Reputation: 242
I can't get my scraper to return the specific content I'm looking for. If I return $output, I see digg as though it's being hosted on my server, so I know I'm accessing the site properly, I'm just not able to then access elements from the new DOM. What am I doing wrong?
<?php
include('simple_html_dom.php');
function curl_download($url) {
$ch = curl_init(); //creates a new cURL resource handle
curl_setopt($ch, CURLOPT_URL, "http://digg.com"); // Set URL to download
curl_setopt($ch, CURLOPT_RETURNTRANSFER, true); // TRUE to return the transfer as a string of the return value of curl_exec() instead of outputting it out directly.
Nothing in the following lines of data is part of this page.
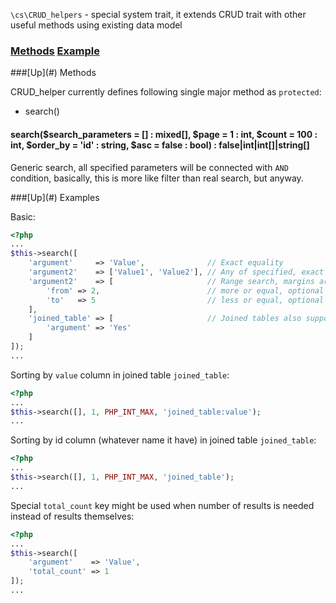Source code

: `\cs\CRUD_helpers` - special system trait, it extends CRUD trait with other useful methods using existing data model

### [Methods](#methods) [Example](#example)

<a name="methods" />
###[Up](#) Methods

CRUD_helper currently defines following single major method as `protected`:

* search()

#### search($search_parameters = [] : mixed[], $page = 1 : int, $count = 100 : int, $order_by = 'id' : string, $asc = false : bool) : false|int|int[]|string[]
Generic search, all specified parameters will be connected with `AND` condition, basically, this is more like filter than real search, but anyway.

<a name="example" />
###[Up](#) Examples

Basic:
```php
<?php
...
$this->search([
    'argument'     => 'Value',              // Exact equality
    'argument2'    => ['Value1', 'Value2'], // Any of specified, exact equality
    'argument2'    => [                     // Range search, margins are included in range
        'from' => 2,                        // more or equal, optional
        'to'   => 5                         // less or equal, optional
    ],
    'joined_table' => [                     // Joined tables also supported, syntax inside the same as here
        'argument' => 'Yes'
    ]
]);
...
```

Sorting by `value` column in joined table `joined_table`:
```php
<?php
...
$this->search([], 1, PHP_INT_MAX, 'joined_table:value');
...
```

Sorting by id column (whatever name it have) in joined table `joined_table`:
```php
<?php
...
$this->search([], 1, PHP_INT_MAX, 'joined_table');
...
```

Special `total_count` key might be used when number of results is needed instead of results themselves:
```php
<?php
...
$this->search([
    'argument'    => 'Value',
    'total_count' => 1
]);
...
```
curl_setopt($ch, CURLOPT_USERAGENT, "MozillaXYZ/1.0"); // Set a referer
curl_setopt($ch, CURLOPT_RETURNTRANSFER, true ); // Should cURL return or print out the data? (true = return, false = print)
curl_setopt($ch, CURLOPT_HEADER, 0); // Include header in result? (0 = yes, 1 = no)
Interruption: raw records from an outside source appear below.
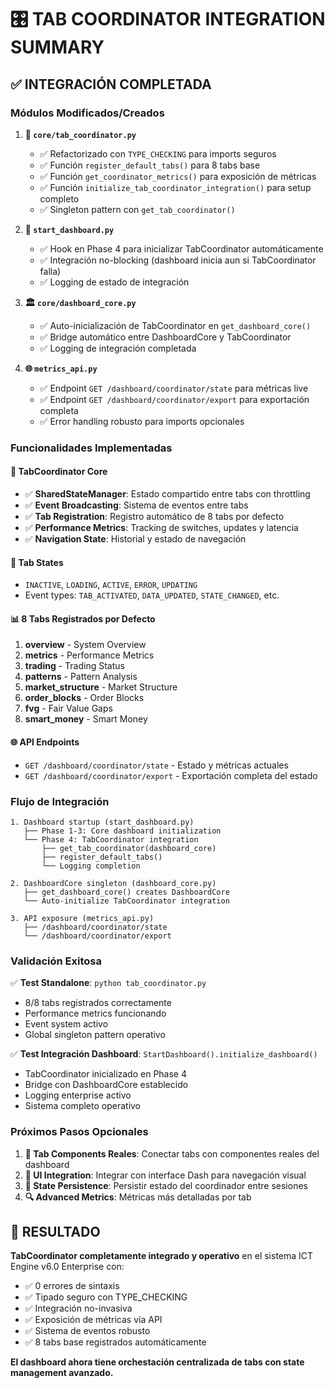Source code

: # 🎛️ TAB COORDINATOR INTEGRATION SUMMARY

## ✅ INTEGRACIÓN COMPLETADA

### Módulos Modificados/Creados

1. **📝 `core/tab_coordinator.py`**
   - ✅ Refactorizado con `TYPE_CHECKING` para imports seguros
   - ✅ Función `register_default_tabs()` para 8 tabs base
   - ✅ Función `get_coordinator_metrics()` para exposición de métricas
   - ✅ Función `initialize_tab_coordinator_integration()` para setup completo
   - ✅ Singleton pattern con `get_tab_coordinator()`

2. **🚀 `start_dashboard.py`**
   - ✅ Hook en Phase 4 para inicializar TabCoordinator automáticamente
   - ✅ Integración no-blocking (dashboard inicia aun si TabCoordinator falla)
   - ✅ Logging de estado de integración

3. **🏛️ `core/dashboard_core.py`**
   - ✅ Auto-inicialización de TabCoordinator en `get_dashboard_core()`
   - ✅ Bridge automático entre DashboardCore y TabCoordinator
   - ✅ Logging de integración completada

4. **🌐 `metrics_api.py`**
   - ✅ Endpoint `GET /dashboard/coordinator/state` para métricas live
   - ✅ Endpoint `GET /dashboard/coordinator/export` para exportación completa
   - ✅ Error handling robusto para imports opcionales

### Funcionalidades Implementadas

#### 🎯 TabCoordinator Core
- ✅ **SharedStateManager**: Estado compartido entre tabs con throttling
- ✅ **Event Broadcasting**: Sistema de eventos entre tabs
- ✅ **Tab Registration**: Registro automático de 8 tabs por defecto
- ✅ **Performance Metrics**: Tracking de switches, updates y latencia
- ✅ **Navigation State**: Historial y estado de navegación

#### 🔄 Tab States
- `INACTIVE`, `LOADING`, `ACTIVE`, `ERROR`, `UPDATING`
- Event types: `TAB_ACTIVATED`, `DATA_UPDATED`, `STATE_CHANGED`, etc.

#### 📊 8 Tabs Registrados por Defecto
1. **overview** - System Overview
2. **metrics** - Performance Metrics  
3. **trading** - Trading Status
4. **patterns** - Pattern Analysis
5. **market_structure** - Market Structure
6. **order_blocks** - Order Blocks
7. **fvg** - Fair Value Gaps
8. **smart_money** - Smart Money

#### 🌐 API Endpoints
- `GET /dashboard/coordinator/state` - Estado y métricas actuales
- `GET /dashboard/coordinator/export` - Exportación completa del estado

### Flujo de Integración

```
1. Dashboard startup (start_dashboard.py)
   ├── Phase 1-3: Core dashboard initialization
   └── Phase 4: TabCoordinator integration
       ├── get_tab_coordinator(dashboard_core)
       ├── register_default_tabs()
       └── Logging completion

2. DashboardCore singleton (dashboard_core.py)
   ├── get_dashboard_core() creates DashboardCore
   └── Auto-initialize TabCoordinator integration

3. API exposure (metrics_api.py)
   ├── /dashboard/coordinator/state
   └── /dashboard/coordinator/export
```

### Validación Exitosa

✅ **Test Standalone**: `python tab_coordinator.py`
- 8/8 tabs registrados correctamente
- Performance metrics funcionando
- Event system activo
- Global singleton pattern operativo

✅ **Test Integración Dashboard**: `StartDashboard().initialize_dashboard()`
- TabCoordinator inicializado en Phase 4
- Bridge con DashboardCore establecido
- Logging enterprise activo
- Sistema completo operativo

### Próximos Pasos Opcionales

1. **🔗 Tab Components Reales**: Conectar tabs con componentes reales del dashboard
2. **📱 UI Integration**: Integrar con interface Dash para navegación visual
3. **💾 State Persistence**: Persistir estado del coordinador entre sesiones
4. **🔍 Advanced Metrics**: Métricas más detalladas por tab

## 🎉 RESULTADO

**TabCoordinator completamente integrado y operativo** en el sistema ICT Engine v6.0 Enterprise con:
- ✅ 0 errores de sintaxis
- ✅ Tipado seguro con TYPE_CHECKING
- ✅ Integración no-invasiva
- ✅ Exposición de métricas vía API
- ✅ Sistema de eventos robusto
- ✅ 8 tabs base registrados automáticamente

**El dashboard ahora tiene orchestación centralizada de tabs con state management avanzado.**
curl_setopt($ch, CURLOPT_TIMEOUT, 10); // Timeout in seconds
$output = curl_exec($ch);
$info = curl_getinfo($ch);
curl_close($ch);
}
$html = new simple_html_dom();
$html->load($output, true, false );
foreach($html->find('div.digg-story__kicker') as $article) {
$article_title = $article->find('.digg-story__kicker')->innertext;
return $article_title;
}
echo $article_title;
?>
Edit: Okay, dumb mistake, I'm calling the function now:
$html = curl_download('http://digg.com')
and if I echo $html I'm seeing the "mirrored site", but when I use str_get_html($html)
which simple_html_dom.php says will //get html dom from string
I keep getting this error message:
Fatal error: Call to a member function str_get_html() on null in /home/andrew73124/public_html/scraper/scraper.php on line 31
Upvotes: 1
Views: 1397
Reputation: 33813
The curl function needed an additional setting - namely CURLOPT_FOLLOWLOCATION
and the function itself needs to return a value in order that it's values can be used. In the code below I return an object with both the response and the info which allows you to test for the http_code before attempting to process the response data.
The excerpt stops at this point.